COMPUTERIZED MEDICAL RECORDS
Computerized medical records, also referred to as paperless records, are filed in the computer by both client number and last name (Figure 14-6). Any record can be accessed from any computer. Lab work, radiographs, and ultrasound results are stored within the record. All charts, consent forms, and miscellaneous documents must be stored within the record. A practice that is truly paperless does not have any additional client files or folders that store release forms, lab work, or radiographs. Forms and lab work are scanned into the client’s record, or the client must sign the forms electronically, which are then stored in the computer. Radiographs are either in digital form or they are scanned into the record. Most lab work machines will enter results into the client’s file once the machine has completed the work. Client identification numbers must be verified before entering lab work to ensure the results will be populated into the correct records. When outside laboratory results are received, they can be electronically filed within the patient’s chart. An onscreen notice pops up for the veterinarian or staff when those results have become available.
Paper records and paperless records each have their advantages and disadvantages, all of which must be weighed when determining what is best for an individual practice (Box 14-2).

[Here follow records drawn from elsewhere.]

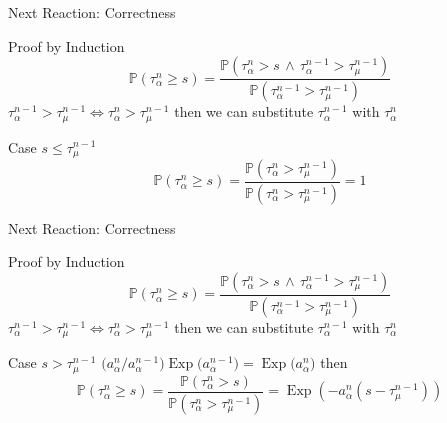 \documentclass{beamer}
\DeclareMathOperator{\Exp}{\text{Exp}}
\begin{document}
\begin{frame}{Next Reaction: Correctness}
  \begin{block}{Proof by Induction}
    \begin{equation*}
      \mathbb{P}\left(\tau^n_\alpha \geq s\right) =
      \frac{\mathbb{P}\left(\tau^n_\alpha > s \, \land \, \tau^{n-1}_\alpha > \tau^{n-1}_\mu \right)}{
        \mathbb{P}\left(\tau^{n-1}_\alpha > \tau^{n-1}_\mu \right)}
    \end{equation*}
    $\tau^{n-1}_\alpha > \tau^{n-1}_\mu \iff \tau^n_\alpha > \tau^{n-1}_\mu$ then we can
    substitute $\tau_\alpha^{n-1}$ with $\tau_\alpha^{n}$
\pause
    \begin{center}
      \begin{minipage}{.8 \textwidth}
        \begin{block}{Case $s \leq \tau_\mu^{n-1}$}
          \begin{equation*}
            \mathbb{P}\left(\tau^n_\alpha \geq s\right) =
            \frac{\mathbb{P}\left(\tau^{n}_\alpha > \tau^{n-1}_\mu \right)}
            {\mathbb{P}\left(\tau^{n}_\alpha > \tau^{n-1}_\mu \right)} = 1
         \end{equation*}
        \end{block}
      \end{minipage}
    \end{center} 
  \end{block}
\end{frame}

\begin{frame}{Next Reaction: Correctness}
  \begin{block}{Proof by Induction}
    \begin{equation*}
      \mathbb{P}\left(\tau^n_\alpha \geq s\right) =
      \frac{\mathbb{P}\left(\tau^n_\alpha > s \, \land \, \tau^{n-1}_\alpha > \tau^{n-1}_\mu \right)}{
        \mathbb{P}\left(\tau^{n-1}_\alpha > \tau^{n-1}_\mu \right)}
    \end{equation*}
    $\tau^{n-1}_\alpha > \tau^{n-1}_\mu \iff \tau^n_\alpha > \tau^{n-1}_\mu$ then we can
    substitute $\tau_\alpha^{n-1}$ with $\tau_\alpha^{n}$
    \begin{center}
      \begin{minipage}{.8 \textwidth}
        \begin{block}{Case $s > \tau_\mu^{n-1}$}
          $\bigl(a_\alpha^n \big/ a_\alpha^{n-1}\bigl) \Exp\bigl(a_\alpha^{n-1}\bigr) =
          \Exp\bigl(a_\alpha^{n}\bigr)$ then
          \begin{equation*}
            \mathbb{P}\left(\tau^n_\alpha \geq s\right) =
            \frac{\mathbb{P}\left(\tau^{n}_\alpha > s \right)}
            {\mathbb{P}\left(\tau^{n}_\alpha > \tau^{n-1}_\mu \right)} =
            \Exp\left(-a_\alpha^n \left(s - \tau_\mu^{n-1}\right)\right)
         \end{equation*}
        \end{block}
      \end{minipage}
    \end{center} 
  \end{block}
\end{frame}
\end{document}
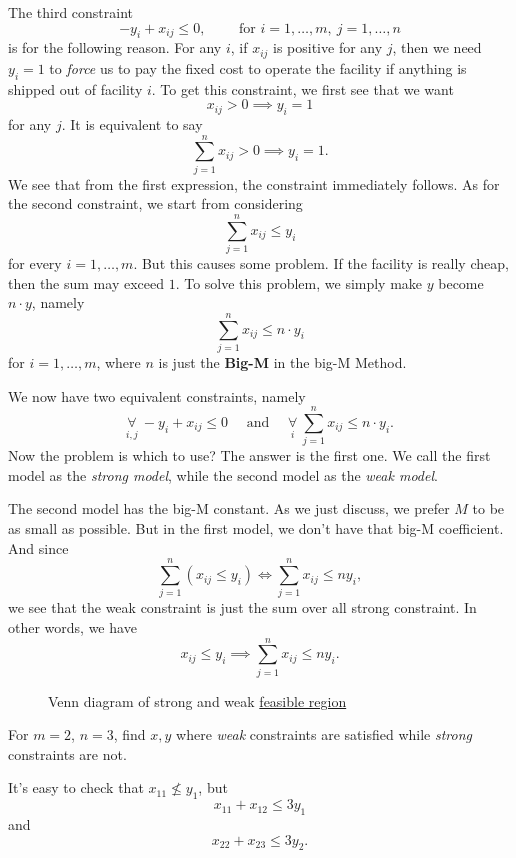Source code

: \begin{note}
	The third constraint
	\[
		-y_{i} + x_{ij}\leq 0,\qquad \text{ for }i = 1, \dots , m,\ j = 1, \dots , n
	\]
	is for the following reason. For any \(i\), if \(x_{ij}\) is positive for any \(j\), then we need \(y_{i} = 1\) to \emph{force} us to pay the fixed cost to operate the facility if anything is shipped out of facility \(i\). To get this constraint, we first see that we want
	\[
		x_{ij}>0 \implies y_{i} = 1
	\]
	for any \(j\). It is equivalent to say
	\[
		\sum\limits_{j=1}^{n} x_{ij}>0 \implies y_{i} = 1.
	\]
	We see that from the first expression, the constraint immediately follows. As for the second constraint, we start from considering
	\[
		\sum\limits_{j=1}^{n} x_{ij}\leq y_{i}
	\]
	for every \(i = 1, \dots , m\). But this causes some problem. If the facility is really cheap, then the sum may exceed \(1\). To solve this problem, we simply make \(y\) become \(n\cdot y\), namely
	\[
		\sum\limits_{j=1}^{n} x_{ij}\leq n\cdot y_{i}
	\]
	for \(i = 1, \dots, m\), where \(n\) is just the \textbf{Big-M} in the big-M Method.
\end{note}

We now have two equivalent constraints, namely
\[
	\underset{i, j}{\forall }\ -y_{i} + x_{ij}\leq 0\quad  \text{ and }\quad \underset{i}{\forall }\ \sum\limits_{j=1}^{n} x_{ij}\leq n\cdot y_{i}.
\]
Now the problem is which to use? The answer is the first one. We call the first model as the \emph{strong model}, while the second model as the \emph{weak model}.

\begin{intuition}
	The second model has the big-M constant. As we just discuss, we prefer \(M\) to be as small as possible. But in the first model, we don't have that big-M coefficient. And since
	\[
		\sum\limits_{j=1}^{n} \left(x_{ij}\leq y_i\right) \iff \sum\limits_{j=1}^{n} x_{ij}\leq n y_{i},
	\]
	we see that the weak constraint is just the sum over all strong constraint. In other words, we have
	\[
		x_{ij}\leq y_i \implies \sum\limits_{j=1}^{n} x_{ij}\leq n y_{i}.
	\]
	\begin{figure}[H]
		\centering
		\caption{Venn diagram of strong and weak \hyperref[def:feasible-region]{feasible region}}
		\label{fig:strong-weak-constraint}
	\end{figure}
\end{intuition}

\begin{eg}
	For \(m = 2\), \(n = 3\), find \(x, y\) where \emph{weak} constraints are satisfied while \emph{strong} constraints are not.
	\begin{center}
	\end{center}
	It's easy to check that \(x_{11}\nleq y_1\), but
	\[
		x_{11}+x_{12} \leq 3y_1
	\]
	and
	\[
		x_{22}+x_{23}\leq 3y_2.
	\]
\end{eg}


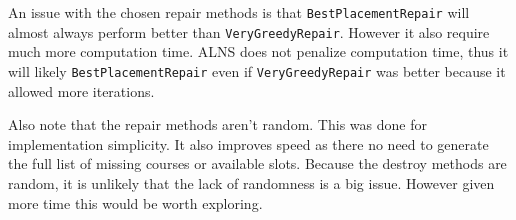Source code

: An issue with the chosen repair methods is that \texttt{BestPlacementRepair} will almost always perform better than \texttt{VeryGreedyRepair}. However it also require much more computation time. ALNS does not penalize computation time, thus it will likely  \texttt{BestPlacementRepair} even if \texttt{VeryGreedyRepair} was better because it allowed more iterations.

Also note that the repair methods aren't random. This was done for implementation simplicity. It also improves speed as there no need to generate the full list of missing courses or available slots. Because the destroy methods are random, it is unlikely that the lack of randomness is a big issue. However given more time this would be worth exploring.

CHOOSING MEDICAL RECORD SOFTWARE
Efficiency of Computerized Laboratory Requisition Forms
Some laboratories work with veterinary practices to generate requisition forms online, creating a unique form and barcode. For example, IDEXX (Westbrook, Maine) LabREXX software (www.idexx.com/labrexx) works with existing veterinary practice software, allowing charges to be captured while ensuring no mistakes are made when submitting the client and patient name and doctor. To help increase efficiency, a quick guide of the most common tests the practice selects is available, allowing results to be emailed directly to clients and results to be downloaded to patient records. This prevents lost and/or misfiled results. Records are flagged, allowing the team to know that results have arrived in a patient’s file.
Chapter 8 gives a brief overview of software that is available in today’s market, along with a worksheet to help determine which software will work best for a veterinary practice.